In this way, generative AI and regenerative AI serve different roles: Generative AI for creativity and originality, and regenerative AI for durability and sustainability within AI systems.
How big a role will generative AI play in the future of business?
As more businesses embrace digitization and automation, generative AI looks set to play a central role in various industries, with many organizations already establishing guidelines for the acceptable use of AI in the workplace. The capabilities of generative AI have already proven valuable in areas such as content creation, software development, medicine, productivity, business transformation, and much more. As the technology continues to evolve, so too will generative AI’s applications and use cases.
SEE: Deloitte’s 2024 Tech Predictions: Gen AI Will Continue to Shape Chips Market
That said, the impact of generative AI on businesses, individuals, and society as a whole is contingent on properly addressing and mitigating its risks. Key to this is ensuring AI is used ethically by reducing biases, enhancing transparency, and accountability, as well as upholding proper data governance.
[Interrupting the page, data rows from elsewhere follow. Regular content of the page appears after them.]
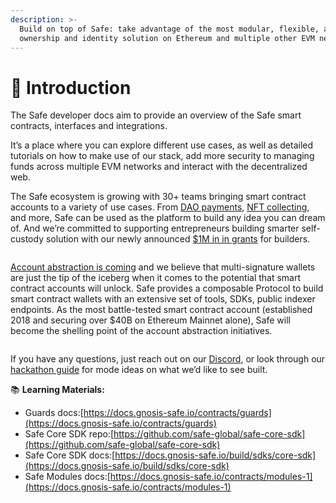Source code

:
 ```yaml
---
description: >-
  Build on top of Safe: take advantage of the most modular, flexible, and secure
  ownership and identity solution on Ethereum and multiple other EVM networks.
---
```


# 👋 Introduction

The Safe developer docs aim to provide an overview of the Safe smart contracts, interfaces and integrations.

It’s a place where you can explore different use cases, as well as detailed tutorials on how to make use of our stack, add more security to managing funds across multiple EVM networks and interact with the decentralized web.

The Safe ecosystem is growing with 30+ teams bringing smart contract accounts to a variety of use cases. From [DAO payments](https://coinshift.xyz/), [NFT collecting](https://www.prysm.xyz/), and more, Safe can be used as the platform to build any idea you can dream of. And we’re committed to supporting entrepreneurs building smarter self-custody solution with our newly announced [$1M in in grants](https://safe.mirror.xyz/nsKIREptDQPBv\_JlgeVRRDH2p2-nJm1KUpSoZEYuB\_0) for builders.

<figure><img src=".gitbook/assets/Xnapper-2022-12-01-12.29.45.png" alt=""><figcaption></figcaption></figure>

[Account abstraction is coming](https://www.youtube.com/watch?v=WsZBymiyT-8) and we believe that multi-signature wallets are just the tip of the iceberg when it comes to the potential that smart contract accounts will unlock. Safe provides a composable Protocol to build smart contract wallets with an extensive set of tools, SDKs, public indexer endpoints. As the most battle-tested smart contract account (established 2018 and securing over $40B on Ethereum Mainnet alone), Safe will become the shelling point of the account abstraction initiatives.

<figure><img src=".gitbook/assets/Xnapper-2022-12-01-12.29.28.png" alt=""><figcaption></figcaption></figure>

If you have any questions, just reach out on our [Discord](https://chat.safe.global), or look through our [hackathon guide](https://www.notion.so/Safe-Hackathon-Success-Guide-53d2fb3c29424b58b1c4407519a54930) for mode ideas on what we’d like to see built.

📚 **Learning Materials:**

* Guards docs:[https://docs.gnosis-safe.io/contracts/guards](https://docs.gnosis-safe.io/contracts/guards)
* Safe Core SDK repo:[https://github.com/safe-global/safe-core-sdk](https://github.com/safe-global/safe-core-sdk)
* Safe Core SDK docs:[https://docs.gnosis-safe.io/build/sdks/core-sdk](https://docs.gnosis-safe.io/build/sdks/core-sdk)
* Safe Modules docs:[https://docs.gnosis-safe.io/contracts/modules-1](https://docs.gnosis-safe.io/contracts/modules-1)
None of this will be straightforward. Keeping laws up to date with fast-moving tech is tough but necessary, and finding the right mix of automation and human involvement will be key to democratizing the benefits of generative AI. Recent legislation, such as President Biden’s Executive Order on AI, Europe’s AI Act, and the U.K.’s Artificial Intelligence Bill, suggests that governments around the world understand the importance of getting on top of these issues quickly.
Future of generative AI
Generative AI companies continue to try to push the envelope by creating higher-parameter models, photorealistic AI video, and incorporating AI closely into enterprise software. One potential change generative AI might bring to computing is the use of natural language commands to both find information and command the system.
“Agentic” AI — where teams of generative AI “agents” work together to solve multi-step, multivariable problems — is often cited as the future of the technology. In 2024, OpenAI released with great fanfare its OpenAI o1 model, trading speed for complex coding and math processes.